DIMACS Seminar

Title: Quaternions, octonions, and now, 16-ons and $2^n$-ons; New kinds of numbers.

Speaker: Warren D. Smith, DIMACS, Rutgers University, and Temple University Mathematics Department

Date: Friday September 13, 2002, 1:10 pm

Location: DIMACS Seminar Room, CoRE Building, Room 431A, Rutgers University.


Abstract:

The ``Cayley-Dickson process,'' starting from the real numbers, successively yields the complex numbers (dimension 2), quaternions (4), and octonions (8). Each contains all the previous ones as subalgebras. Famous Theorems, previously thought to close the book, state that these are the full set of division (or normed) algebras with $1$ over the real numbers. Their properties keep degrading: the reals are ordered and self-conjugate, but the complex numbers lose these properties; at the quaternions we lose commutativity; and at the octonions we lose associativity. If one keeps Cayley-Dickson doubling to get the 16D ``sedenions,'' zero-divisors appear.

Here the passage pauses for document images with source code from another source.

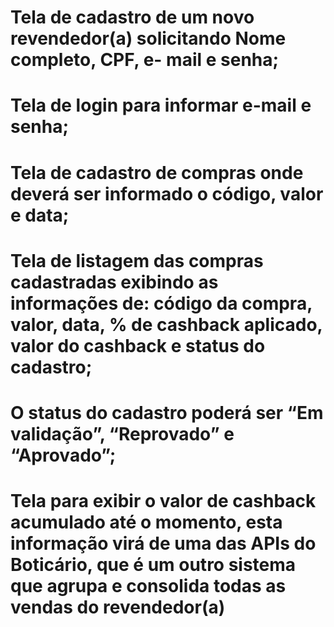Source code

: # Tela de cadastro de um novo revendedor(a) solicitando Nome completo, CPF, e- mail e senha;

# Tela de login para informar e-mail e senha;

# Tela de cadastro de compras onde deverá ser informado o código, valor e data;

# Tela de listagem das compras cadastradas exibindo as informações de: código da compra, valor, data, % de cashback aplicado, valor do cashback e status do cadastro;

# O status do cadastro poderá ser “Em validação”, “Reprovado” e “Aprovado”;

# Tela para exibir o valor de cashback acumulado até o momento, esta informação virá de uma das APIs do Boticário, que é um outro sistema que agrupa e consolida todas as vendas do revendedor(a)
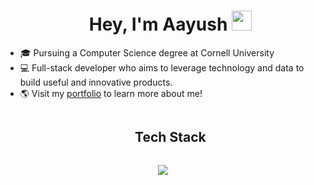 <div id="user-content-toc">
  <ul align="center">
    <summary><h1 align="center">Hey, I'm Aayush <img src="https://media.giphy.com/media/hvRJCLFzcasrR4ia7z/giphy.gif" width="32"></h1></summary>
  </ul>
</div>

- 🎓 Pursuing a Computer Science degree at Cornell University
- 💻 Full-stack developer who aims to leverage technology and data to build useful and innovative products.
- 🌎 Visit my [portfolio](https://aayush-agnihotri.me) to learn more about me!

<div id="user-content-toc">
  <ul align="center">
    <summary><h2 style="display: inline-block">Tech Stack</h2></summary>
  </ul>
</div>

<div align="center">
  <img src="https://skillicons.dev/icons?i=java,javascript,typescript,python,c,cpp,ocaml,html,css,nextjs,react,express,nodejs,flask,django,pytorch,aws,azure,gcp,docker,kubernetes,postgres,mongodb,graphql,git,postman,vscode,github&perline=14" />
</div>
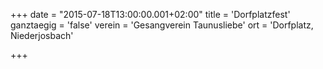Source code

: +++
date = "2015-07-18T13:00:00.001+02:00"
title = 'Dorfplatzfest'
ganztaegig = 'false'
verein = 'Gesangverein Taunusliebe'
ort = 'Dorfplatz, Niederjosbach'

+++

      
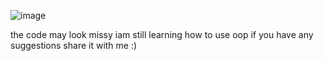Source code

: ![image](https://github.com/user-attachments/assets/8585a12e-c50c-407e-83d3-67b3685a4961)


the code may look missy iam still learning how to use oop if you have any suggestions share it with me :)


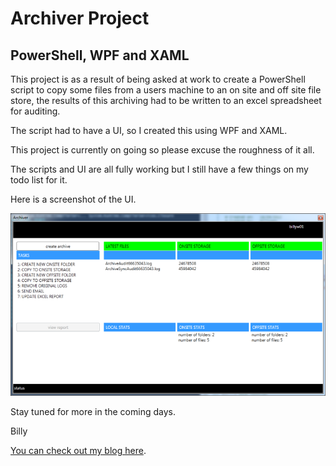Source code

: # Archiver Project

## PowerShell, WPF and XAML

This project is as a result of being asked at work to create a PowerShell script to copy some files from a users machine to an on site and off site file store, the results of this archiving had to be written to an excel spreadsheet for auditing.

The script had to have a UI, so I created this using WPF and XAML.

This project is currently on going so please excuse the roughness of it all.

The scripts and UI are all fully working but I still have a few things on my todo list for it.
 
 Here is a screenshot of the UI.
 
 ![ScreenShot](https://github.com/justdaft/Archiver/raw/master/ScreenShots/mainwindow.PNG)

Stay tuned for more in the coming days.

Billy

 [You can check out my blog here](www.justdaft.com).
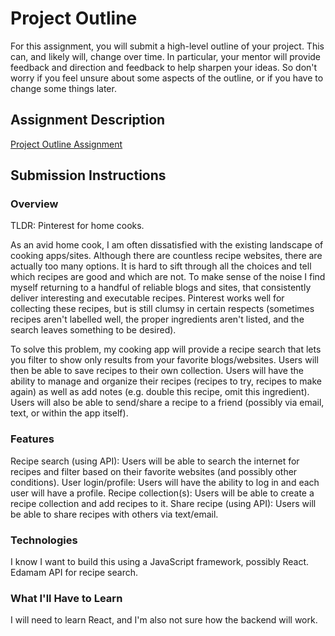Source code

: # Project Outline
For this assignment, you will submit a high-level outline of your project. This can, and likely will, change over time. In particular, your mentor will provide feedback and direction and feedback to help sharpen your ideas. So don't worry if you feel unsure about some aspects of the outline, or if you have to change some things later.

## Assignment Description
[Project Outline Assignment](https://education.launchcode.org/liftoff/assignments/project-outline/)

## Submission Instructions

### Overview
TLDR: Pinterest for home cooks.

As an avid home cook, I am often dissatisfied with the existing landscape of cooking apps/sites. Although there are countless recipe websites, there are actually too many options. It is hard to sift through all the choices and tell which recipes are good and which are not. To make sense of the noise I find myself returning to a handful of reliable blogs and sites, that consistently deliver interesting and executable recipes. Pinterest works well for collecting these recipes, but is still clumsy in certain respects (sometimes recipes aren't labelled well, the proper ingredients aren't listed, and the search leaves something to be desired). 

To solve this problem, my cooking app will provide a recipe search that lets you filter to show only results from your favorite blogs/websites. Users will then be able to save recipes to their own collection. Users will have the ability to manage and organize their recipes (recipes to try, recipes to make again) as well as add notes (e.g. double this recipe, omit this ingredient). Users will also be able to send/share a recipe to a friend (possibly via email, text, or within the app itself). 

### Features
Recipe search (using API): Users will be able to search the internet for recipes and filter based on their favorite websites (and possibly other conditions).
User login/profile: Users will have the ability to log in and each user will have a profile. 
Recipe collection(s): Users will be able to create a recipe collection and add recipes to it. 
Share recipe (using API): Users will be able to share recipes with others via text/email.
### Technologies
I know I want to build this using a JavaScript framework, possibly React.
Edamam API for recipe search.

### What I'll Have to Learn
I will need to learn React, and I'm also not sure how the backend will work.
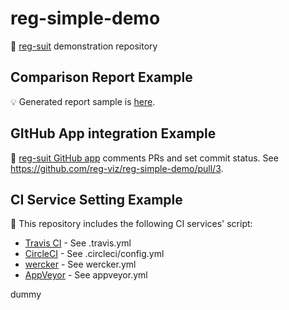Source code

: # reg-simple-demo
:space_invader: [reg-suit](https://github.com/reg-viz/reg-suit) demonstration repository

## Comparison Report Example
:bulb: Generated report sample is [here](https://s3.amazonaws.com/reg-publish-bucket-14ccadad-40b7-45b2-8d47-e278a849aa3b/0b565d2f8982f66cb5340b5eba365f382a2bd459/index.html).

## GItHub App integration Example
:speech_balloon: [reg-suit GitHub app](https://github.com/apps/reg-suit) comments PRs and set commit status. See https://github.com/reg-viz/reg-simple-demo/pull/3.

## CI Service Setting Example
:robot: This repository includes the following CI services' script:

- [Travis CI](https://travis-ci.org/reg-viz/reg-simple-demo) - See .travis.yml
- [CircleCI](https://circleci.com/gh/reg-viz/reg-simple-demo) - See .circleci/config.yml
- [wercker](https://app.wercker.com/reg-viz/reg-simple-demo/runs) - See wercker.yml
- [AppVeyor](https://ci.appveyor.com/project/Quramy/reg-simple-demo) - See appveyor.yml

dummy
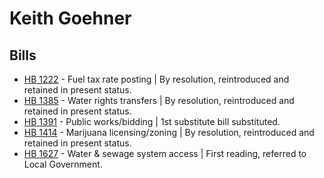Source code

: # Keith Goehner
## Bills
* [HB 1222](/bill/2021-22/hb/1222/) - Fuel tax rate posting | By resolution, reintroduced and retained in present status.
* [HB 1385](/bill/2021-22/hb/1385/) - Water rights transfers | By resolution, reintroduced and retained in present status.
* [HB 1391](/bill/2021-22/hb/1391/) - Public works/bidding | 1st substitute bill substituted.
* [HB 1414](/bill/2021-22/hb/1414/) - Marijuana licensing/zoning | By resolution, reintroduced and retained in present status.
* [HB 1627](/bill/2021-22/hb/1627/) - Water & sewage system access | First reading, referred to Local Government.
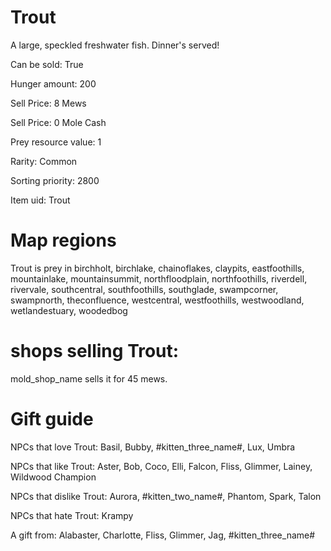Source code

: # Trout

A large, speckled freshwater fish. Dinner's served!

Can be sold: True

Hunger amount: 200

Sell Price: 8 Mews

Sell Price: 0 Mole Cash

Prey resource value: 1

Rarity: Common

Sorting priority: 2800

Item uid: Trout

# Map regions

Trout is prey in birchholt, birchlake, chainoflakes, claypits, eastfoothills, mountainlake, mountainsummit, northfloodplain, northfoothills, riverdell, rivervale, southcentral, southfoothills, southglade, swampcorner, swampnorth, theconfluence, westcentral, westfoothills, westwoodland, wetlandestuary, woodedbog

# shops selling Trout:

mold_shop_name sells it for 45 mews.

# Gift guide

NPCs that love Trout: Basil, Bubby, #kitten_three_name#, Lux, Umbra

NPCs that like Trout: Aster, Bob, Coco, Elli, Falcon, Fliss, Glimmer, Lainey, Wildwood Champion

NPCs that dislike Trout: Aurora, #kitten_two_name#, Phantom, Spark, Talon

NPCs that hate Trout: Krampy

A gift from: Alabaster, Charlotte, Fliss, Glimmer, Jag, #kitten_three_name#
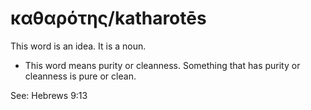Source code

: # καθαρότης/katharotēs

This word is an idea. It is a noun.

* This word means purity or cleanness. Something that has purity or cleanness is pure or clean.

See: Hebrews 9:13
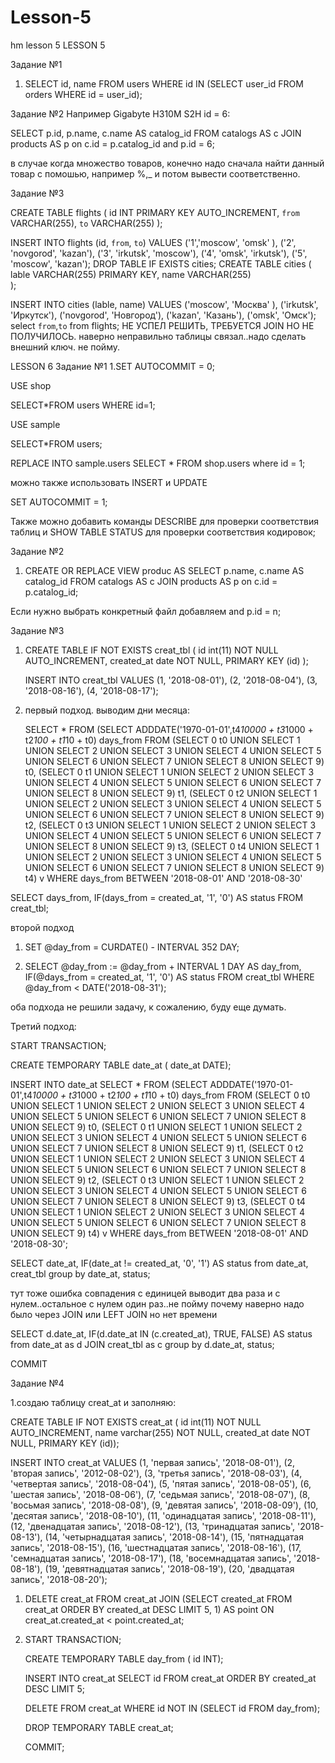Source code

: # Lesson-5
hm lesson 5
LESSON 5

Задание №1
1. SELECT id, name FROM users WHERE id IN (SELECT user_id FROM orders WHERE id = user_id);

Задание №2
Например Gigabyte H310M S2H id = 6:

SELECT p.id, p.name, c.name AS catalog_id FROM catalogs AS c JOIN products AS p on c.id = p.catalog_id and p.id = 6;

в случае когда множество товаров, конечно надо сначала найти данный товар с помошью, например %,_ и потом вывести соответственно.

Задание №3

CREATE TABLE flights (
  id INT PRIMARY KEY AUTO_INCREMENT,
  `from` VARCHAR(255),
  `to` VARCHAR(255)
 );

INSERT INTO flights (id, `from`, `to`) VALUES ('1','moscow', 'omsk' ), ('2', 'novgorod', 'kazan'), ('3', 'irkutsk', 'moscow'), ('4', 'omsk', 'irkutsk'), ('5', 'moscow', 'kazan');
DROP TABLE IF EXISTS cities;
CREATE TABLE cities (
  lable VARCHAR(255) PRIMARY KEY,
  name VARCHAR(255)  
 );
 
INSERT INTO cities (lable, name) VALUES ('moscow', 'Москва' ), ('irkutsk', 'Иркутск'), ('novgorod', 'Новгород'), ('kazan', 'Казань'), ('omsk', 'Омск');
select `from`,`to` from flights;
НЕ УСПЕЛ РЕШИТЬ, ТРЕБУЕТСЯ JOIN НО НЕ ПОЛУЧИЛОСЬ.
наверно неправильно таблицы связал..надо сделать внешний ключ. не пойму.


LESSON 6
Задание №1
1.SET AUTOCOMMIT = 0;

  USE shop
  
  SELECT*FROM users WHERE id=1;
  
  USE sample
  
  SELECT*FROM users;
  
  REPLACE INTO sample.users SELECT * FROM shop.users where id = 1;
  
  можно также использовать INSERT и UPDATE
  
  SET AUTOCOMMIT = 1; 

Также можно добавить команды DESCRIBE для проверки соответствия таблиц и SHOW TABLE STATUS
для проверки соответствия кодировок;

Задание №2

1. CREATE OR REPLACE VIEW produc AS SELECT p.name, c.name AS catalog_id FROM catalogs AS c JOIN products AS p on c.id = p.catalog_id;

Если нужно выбрать конкретный файл добавляем and p.id = n;

Задание №3

1. CREATE TABLE IF NOT EXISTS creat_tbl ( id int(11) NOT NULL AUTO_INCREMENT, created_at date NOT NULL, PRIMARY KEY (id)
   );
   
   INSERT INTO creat_tbl VALUES
   (1, '2018-08-01'),
   (2, '2018-08-04'),
   (3, '2018-08-16'),
   (4, '2018-08-17');
   
2. первый подход. выводим дни месяца:

   SELECT * FROM 
(SELECT ADDDATE('1970-01-01',t4*10000 + t3*1000 + t2*100 + t1*10 + t0) days_from FROM
 (SELECT 0 t0 UNION SELECT 1 UNION SELECT 2 UNION SELECT 3 UNION SELECT 4 UNION SELECT 5 UNION SELECT 6 UNION SELECT 7 UNION SELECT 8 UNION SELECT 9) t0,
 (SELECT 0 t1 UNION SELECT 1 UNION SELECT 2 UNION SELECT 3 UNION SELECT 4 UNION SELECT 5 UNION SELECT 6 UNION SELECT 7 UNION SELECT 8 UNION SELECT 9) t1,
 (SELECT 0 t2 UNION SELECT 1 UNION SELECT 2 UNION SELECT 3 UNION SELECT 4 UNION SELECT 5 UNION SELECT 6 UNION SELECT 7 UNION SELECT 8 UNION SELECT 9) t2,
 (SELECT 0 t3 UNION SELECT 1 UNION SELECT 2 UNION SELECT 3 UNION SELECT 4 UNION SELECT 5 UNION SELECT 6 UNION SELECT 7 UNION SELECT 8 UNION SELECT 9) t3,
 (SELECT 0 t4 UNION SELECT 1 UNION SELECT 2 UNION SELECT 3 UNION SELECT 4 UNION SELECT 5 UNION SELECT 6 UNION SELECT 7 UNION SELECT 8 UNION SELECT 9) t4) v 
WHERE days_from BETWEEN '2018-08-01' AND '2018-08-30'

  SELECT days_from, IF(days_from = created_at, '1', '0') AS status FROM creat_tbl; 


второй подход

   
   1. SET @day_from = CURDATE() - INTERVAL 352 DAY;
   
   2. SELECT @day_from := @day_from + INTERVAL 1 DAY AS day_from, IF(@days_from = created_at, '1', '0') AS status FROM creat_tbl WHERE @day_from < DATE('2018-08-31');
   
оба подхода не решили задачу, к сожалению, буду еще думать.

Третий подход:

START TRANSACTION;

  CREATE TEMPORARY TABLE date_at ( date_at DATE);
  
  INSERT INTO date_at SELECT * FROM 
  (SELECT ADDDATE('1970-01-01',t4*10000 + t3*1000 + t2*100 + t1*10 + t0) days_from FROM
  (SELECT 0 t0 UNION SELECT 1 UNION SELECT 2 UNION SELECT 3 UNION SELECT 4 UNION SELECT 5 UNION SELECT 6 UNION SELECT 7 UNION SELECT 8 UNION SELECT 9) t0,
  (SELECT 0 t1 UNION SELECT 1 UNION SELECT 2 UNION SELECT 3 UNION SELECT 4 UNION SELECT 5 UNION SELECT 6 UNION SELECT 7 UNION SELECT 8 UNION SELECT 9) t1,
  (SELECT 0 t2 UNION SELECT 1 UNION SELECT 2 UNION SELECT 3 UNION SELECT 4 UNION SELECT 5 UNION SELECT 6 UNION SELECT 7 UNION SELECT 8 UNION SELECT 9) t2,
  (SELECT 0 t3 UNION SELECT 1 UNION SELECT 2 UNION SELECT 3 UNION SELECT 4 UNION SELECT 5 UNION SELECT 6 UNION SELECT 7 UNION SELECT 8 UNION SELECT 9) t3,
  (SELECT 0 t4 UNION SELECT 1 UNION SELECT 2 UNION SELECT 3 UNION SELECT 4 UNION SELECT 5 UNION SELECT 6 UNION SELECT 7 UNION SELECT 8 UNION SELECT 9) t4) v 
 WHERE days_from BETWEEN '2018-08-01' AND '2018-08-30';
 
 SELECT date_at, IF(date_at != created_at, '0', '1') AS status from date_at, creat_tbl group by date_at, status; 
 
тут тоже ошибка совпадения с единицей выводит два раза и с нулем..остальное с нулем один раз..не пойму почему наверно надо было 
через JOIN или LEFT JOIN но нет времени

SELECT d.date_at, IF(d.date_at IN (c.created_at), TRUE, FALSE) AS status from date_at as d JOIN creat_tbl as c group by d.date_at, status;


 COMMIT


Задание №4

1.создаю таблицу creat_at и заполняю:

CREATE TABLE IF NOT EXISTS creat_at ( id int(11) NOT NULL AUTO_INCREMENT, name varchar(255) NOT NULL, created_at date NOT NULL, PRIMARY KEY (id));

INSERT INTO creat_at VALUES
(1, 'первая запись', '2018-08-01'),
(2, 'вторая запись', '2012-08-02'),
(3, 'третья запись', '2018-08-03'),
(4, 'четвертая запись', '2018-08-04'),
(5, 'пятая запись', '2018-08-05'),
(6, 'шестая запись', '2018-08-06'),
(7, 'седьмая запись', '2018-08-07'),
(8, 'восьмая запись', '2018-08-08'),
(9, 'девятая запись', '2018-08-09'),
(10, 'десятая запись', '2018-08-10'),
(11, 'одинадцатая запись', '2018-08-11'),
(12, 'двенадцатая запись', '2018-08-12'),
(13, 'тринадцатая запись', '2018-08-13'),
(14, 'четырнадцатая запись', '2018-08-14'),
(15, 'пятнадцатая запись', '2018-08-15'),
(16, 'шестнадцатая запись', '2018-08-16'),
(17, 'семнадцатая запись', '2018-08-17'),
(18, 'восемнадцатая запись', '2018-08-18'),
(19, 'девятнадцатая запись', '2018-08-19'),
(20, 'двадцатая запись', '2018-08-20');

 1. DELETE creat_at FROM creat_at JOIN (SELECT created_at FROM creat_at ORDER BY created_at DESC LIMIT 5, 1) AS point ON creat_at.created_at < point.created_at;
 
 2. START TRANSACTION;
 
    CREATE TEMPORARY TABLE day_from ( id INT);
    
    INSERT INTO creat_at SELECT id FROM creat_at ORDER BY created_at DESC LIMIT 5;
    
    DELETE FROM creat_at WHERE id NOT IN (SELECT id FROM day_from);
    
    DROP TEMPORARY TABLE creat_at;
    
    COMMIT;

We introduce a different doubling process which also produces the complexes, quaternions, and octonions, but keeps going to yield $2^n$-dimensional normed algebraic structures, with division, for every $n > 0$. Each contains all the previous ones as subalgebras. We'll see how these evade the Famous Impossibility Theorems.

But properties continue to degrade. The 16-ons lose distributivity. The 32-ons lose the property that the solutions of generic division problems are unique.

All the $2^n$-ons have $1$ and obey numerous identities including weakened distributive and associative laws. In the case of 16-ons these weakened distributivity laws characterize them, i.e. our 16-ons are, in a sense, unique and best-possible. Our $2^n$-ons are also unique, albeit in a much weaker sense. All the $2^n$-ons support a version of the fundamental theorem of algebra. Normed algebras (rational but not nec. distributive) over the reals and complex numbers are impossible in dimensions other than powers of 2.